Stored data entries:
◆ ◆ ◆ ◆ ◆ ◆ ◆

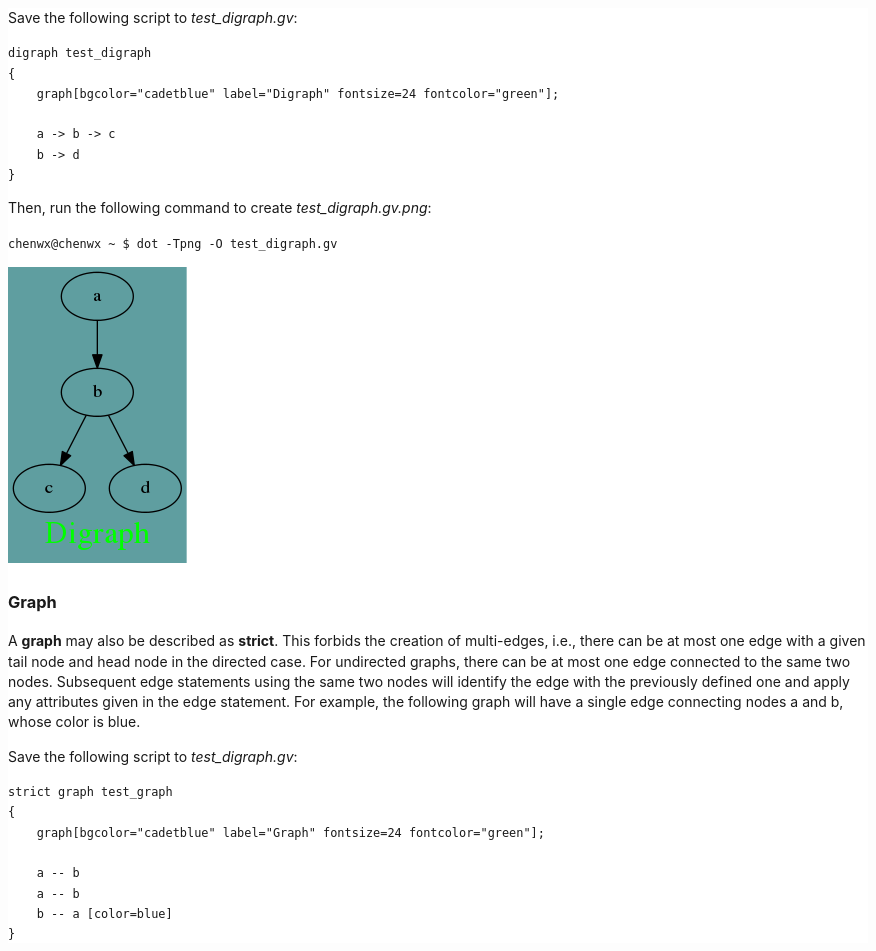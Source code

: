 Save the following script to *test_digraph.gv*:

```
digraph test_digraph
{
    graph[bgcolor="cadetblue" label="Digraph" fontsize=24 fontcolor="green"];

    a -> b -> c
    b -> d
}
```

Then, run the following command to create *test_digraph.gv.png*:

```
chenwx@chenwx ~ $ dot -Tpng -O test_digraph.gv
```

![test_digraph.gv.png](/assets/test_digraph.gv.png)

### Graph

A **graph** may also be described as **strict**. This forbids the creation of multi-edges, i.e., there can be at most one edge with a given tail node and head node in the directed case. For undirected graphs, there can be at most one edge connected to the same two nodes. Subsequent edge statements using the same two nodes will identify the edge with the previously defined one and apply any attributes given in the edge statement. For example, the following graph will have a single edge connecting nodes a and b, whose color is blue.

Save the following script to *test_digraph.gv*:

```
strict graph test_graph
{
    graph[bgcolor="cadetblue" label="Graph" fontsize=24 fontcolor="green"];

    a -- b
    a -- b
    b -- a [color=blue]
}
```
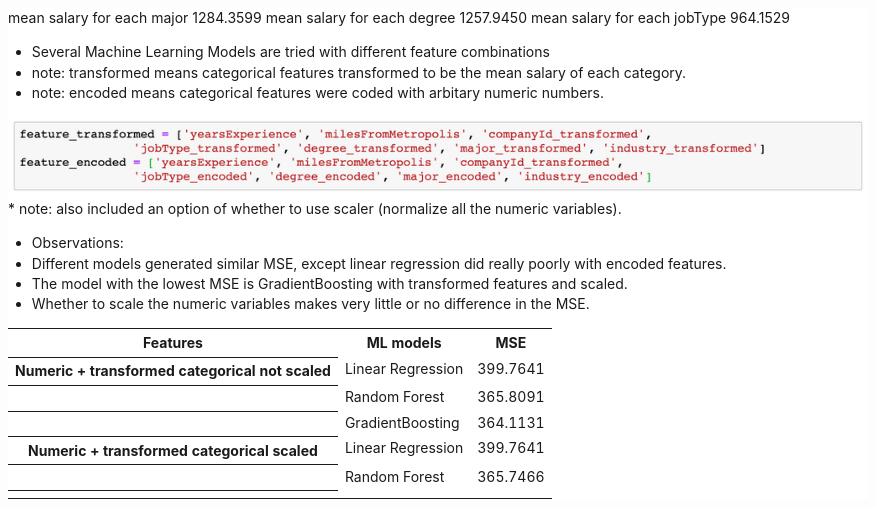   </tr>
  <tr>
    <td>mean salary for each major</td>
    <td>1284.3599</td>
  </tr>
  <tr>
    <td>mean salary for each degree</td>
    <td>1257.9450</td>
  </tr>
    <tr>
    <td>mean salary for each jobType</td>
    <td>964.1529</td>
  </tr>
</table>

* Several Machine Learning Models are tried with different feature combinations
* note: transformed means categorical features transformed to be the mean salary of each category.
* note: encoded means categorical features were coded with arbitary numeric numbers.
<img src="https://github.com/sindhri/salary_prediction/blob/master/images/img18.png" width="900">  
* note: also included an option of whether to use scaler (normalize all the numeric variables).

* Observations:
* Different models generated similar MSE, except linear regression did really poorly with encoded features.
* The model with the lowest MSE is GradientBoosting with transformed features and scaled.
* Whether to scale the numeric variables makes very little or no difference in the MSE.

<table>
  <tr>
    <th>Features</th>
    <th>ML models</th>
    <th>MSE</th>
  </tr>
  <tr>
    <th>Numeric + transformed categorical not scaled</th>
    <td>Linear Regression</td>
    <td>399.7641</td>
  </tr>
  <tr>
    <th></th>
    <td>Random Forest</td>
    <td>365.8091</td>
  </tr>
  <tr>
    <th></th>
    <td>GradientBoosting</td>
    <td>364.1131</td>
  </tr>
  <tr>
    <th>Numeric + transformed categorical scaled</th>
    <td>Linear Regression</td>
    <td>399.7641</td>
  </tr>
  <tr>
    <th></th>
    <td>Random Forest</td>
    <td>365.7466</td>
  </tr>
  <tr>
    <th></th>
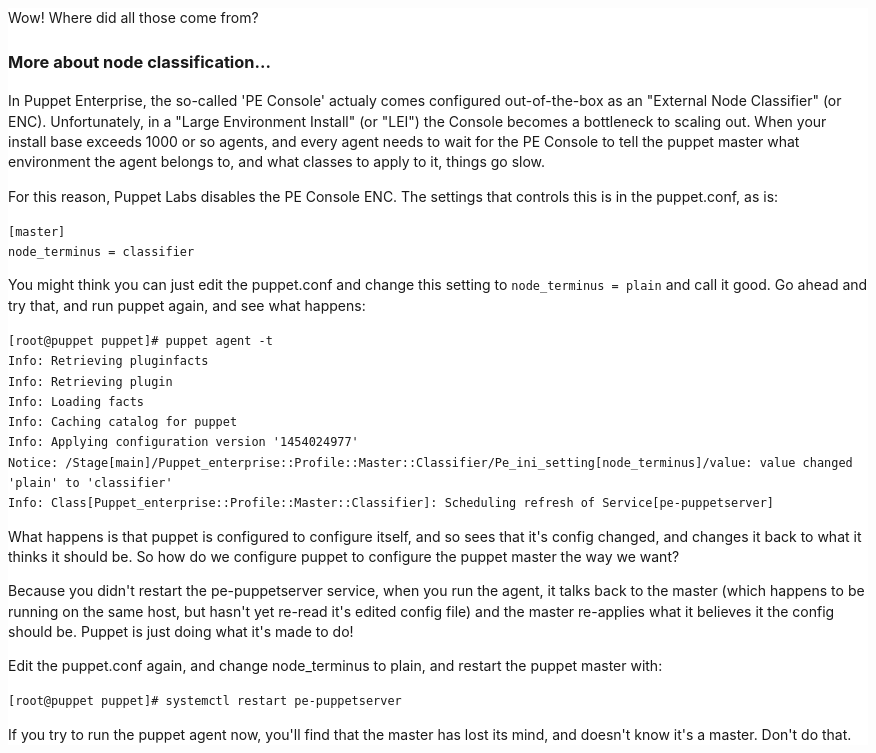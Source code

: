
 ```
```

Wow!  Where did all those come from?



### More about node classification... ###


In Puppet Enterprise, the so-called 'PE Console' actualy comes configured
out-of-the-box as an "External Node Classifier" (or ENC).  Unfortunately,
in a "Large Environment Install" (or "LEI") the Console becomes a bottleneck
to scaling out.  When your install base exceeds 1000 or so agents, and every
agent needs to wait for the PE Console to tell the puppet master what environment
the agent belongs to, and what classes to apply to it, things go slow.

For this reason, Puppet Labs disables the PE Console ENC.  The settings 
that controls this is in the puppet.conf, as is:

```
[master]
node_terminus = classifier
```

You might think you can just edit the puppet.conf and change this setting
to `node_terminus = plain` and call it good.  Go ahead and try that, and
run puppet again, and see what happens:

```
[root@puppet puppet]# puppet agent -t
Info: Retrieving pluginfacts
Info: Retrieving plugin
Info: Loading facts
Info: Caching catalog for puppet
Info: Applying configuration version '1454024977'
Notice: /Stage[main]/Puppet_enterprise::Profile::Master::Classifier/Pe_ini_setting[node_terminus]/value: value changed 'plain' to 'classifier'
Info: Class[Puppet_enterprise::Profile::Master::Classifier]: Scheduling refresh of Service[pe-puppetserver]
```

What happens is that puppet is configured to configure itself, and so sees
that it's config changed, and changes it back to what it thinks it should be.
So how do we configure puppet to configure the puppet master the way we
want?

Because you didn't restart the pe-puppetserver service, when you run the agent,
it talks back to the master (which happens to be running on the same host, but
hasn't yet re-read it's edited config file) and the master re-applies what it
believes it the config should be.  Puppet is just doing what it's made to do!

Edit the puppet.conf again, and change node_terminus to plain, and restart the puppet master with:

```
[root@puppet puppet]# systemctl restart pe-puppetserver
```

If you try to run the puppet agent now, you'll find that the master has lost its mind, and 
doesn't know it's a master.  Don't do that.
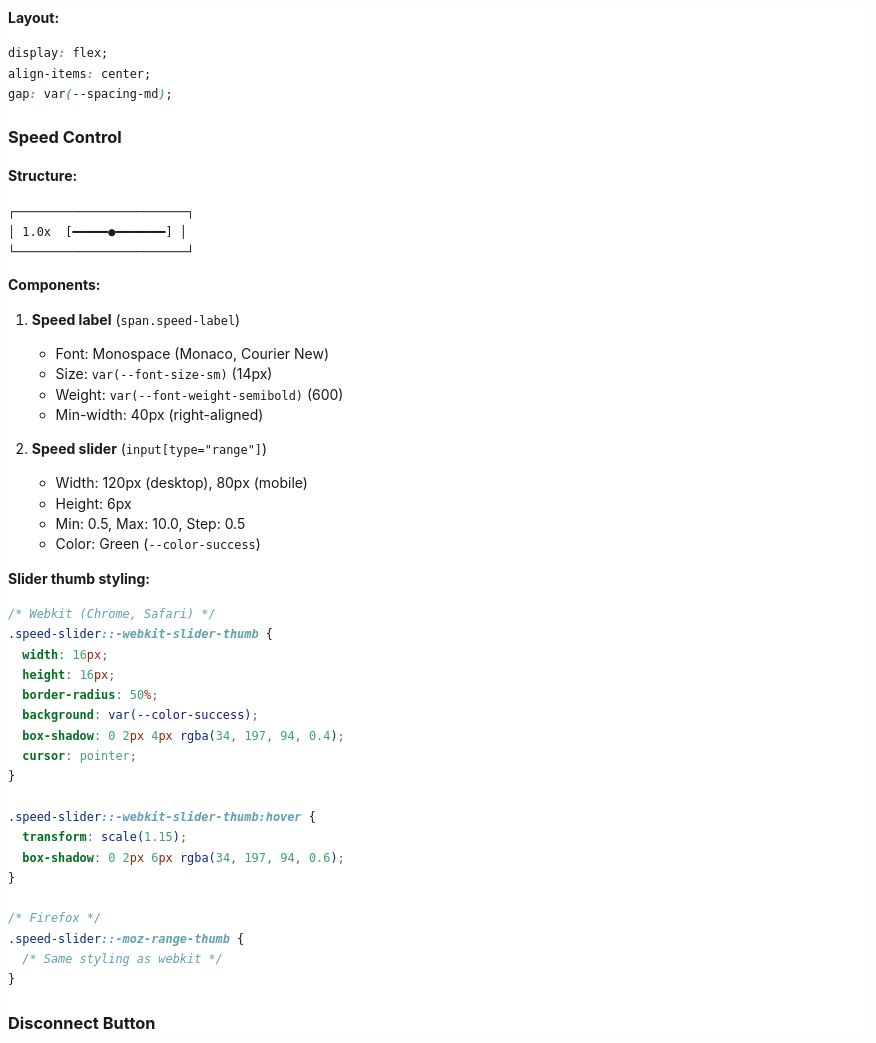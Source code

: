 **Layout:**
```css
display: flex;
align-items: center;
gap: var(--spacing-md);
```

### Speed Control

**Structure:**
```
┌────────────────────────┐
│ 1.0x  [━━━━━●━━━━━━━] │
└────────────────────────┘
```

**Components:**
1. **Speed label** (`span.speed-label`)
   - Font: Monospace (Monaco, Courier New)
   - Size: `var(--font-size-sm)` (14px)
   - Weight: `var(--font-weight-semibold)` (600)
   - Min-width: 40px (right-aligned)

2. **Speed slider** (`input[type="range"]`)
   - Width: 120px (desktop), 80px (mobile)
   - Height: 6px
   - Min: 0.5, Max: 10.0, Step: 0.5
   - Color: Green (`--color-success`)

**Slider thumb styling:**
```css
/* Webkit (Chrome, Safari) */
.speed-slider::-webkit-slider-thumb {
  width: 16px;
  height: 16px;
  border-radius: 50%;
  background: var(--color-success);
  box-shadow: 0 2px 4px rgba(34, 197, 94, 0.4);
  cursor: pointer;
}

.speed-slider::-webkit-slider-thumb:hover {
  transform: scale(1.15);
  box-shadow: 0 2px 6px rgba(34, 197, 94, 0.6);
}

/* Firefox */
.speed-slider::-moz-range-thumb {
  /* Same styling as webkit */
}
```

### Disconnect Button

◆ ◆ ◆ ◆ ◆ ◆ ◆

** WHAT YOU WILL DO **
Starting with the line that holds "<td>mean salary for each jobType</td>" and ending with the line that holds "of each category.", retype every line in the data above exactly, and nothing else.

** TASK RESULT **
    <td>mean salary for each jobType</td>
    <td>964.1529</td>
  </tr>
</table>

* Several Machine Learning Models are tried with different feature combinations
* note: transformed means categorical features transformed to be the mean salary of each category.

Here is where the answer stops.